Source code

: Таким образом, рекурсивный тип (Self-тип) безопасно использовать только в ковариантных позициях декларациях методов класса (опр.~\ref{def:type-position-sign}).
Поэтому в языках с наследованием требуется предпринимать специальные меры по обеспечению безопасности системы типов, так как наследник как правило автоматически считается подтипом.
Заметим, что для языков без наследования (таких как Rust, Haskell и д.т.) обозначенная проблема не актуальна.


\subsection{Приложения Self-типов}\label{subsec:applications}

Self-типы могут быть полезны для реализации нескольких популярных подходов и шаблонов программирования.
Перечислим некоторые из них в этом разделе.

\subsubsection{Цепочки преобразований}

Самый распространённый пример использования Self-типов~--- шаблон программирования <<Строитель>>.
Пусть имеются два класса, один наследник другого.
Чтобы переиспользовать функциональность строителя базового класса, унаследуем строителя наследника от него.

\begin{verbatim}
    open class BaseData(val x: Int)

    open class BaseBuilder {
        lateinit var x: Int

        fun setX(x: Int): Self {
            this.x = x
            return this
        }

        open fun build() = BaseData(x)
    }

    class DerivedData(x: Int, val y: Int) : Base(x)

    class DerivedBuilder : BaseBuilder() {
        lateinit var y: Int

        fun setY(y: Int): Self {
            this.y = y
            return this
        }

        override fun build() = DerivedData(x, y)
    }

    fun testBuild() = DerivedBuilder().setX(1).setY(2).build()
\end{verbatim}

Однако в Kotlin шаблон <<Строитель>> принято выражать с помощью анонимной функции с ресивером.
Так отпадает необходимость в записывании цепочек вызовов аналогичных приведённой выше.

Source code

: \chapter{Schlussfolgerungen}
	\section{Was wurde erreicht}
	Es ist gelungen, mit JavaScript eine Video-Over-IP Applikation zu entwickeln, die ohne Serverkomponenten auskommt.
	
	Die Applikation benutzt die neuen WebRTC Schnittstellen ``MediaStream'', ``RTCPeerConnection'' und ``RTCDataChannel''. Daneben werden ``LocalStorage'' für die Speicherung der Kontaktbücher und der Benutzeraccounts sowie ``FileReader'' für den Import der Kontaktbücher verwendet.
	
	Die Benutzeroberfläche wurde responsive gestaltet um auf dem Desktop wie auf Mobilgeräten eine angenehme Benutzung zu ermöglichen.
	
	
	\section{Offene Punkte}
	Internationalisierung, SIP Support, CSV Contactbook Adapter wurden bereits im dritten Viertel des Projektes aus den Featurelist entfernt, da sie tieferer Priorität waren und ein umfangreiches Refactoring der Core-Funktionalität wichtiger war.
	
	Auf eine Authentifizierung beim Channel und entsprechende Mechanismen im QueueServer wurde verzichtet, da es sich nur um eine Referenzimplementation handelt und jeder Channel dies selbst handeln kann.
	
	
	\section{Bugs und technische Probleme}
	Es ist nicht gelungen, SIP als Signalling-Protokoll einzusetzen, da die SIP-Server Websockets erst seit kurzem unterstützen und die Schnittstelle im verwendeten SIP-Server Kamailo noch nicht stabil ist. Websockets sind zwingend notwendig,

───

Task details => Your job is to copy out every line from the records above that has the word "BaseData".

Solution to the problem =>
    open class BaseData(val x: Int)
        open fun build() = BaseData(x)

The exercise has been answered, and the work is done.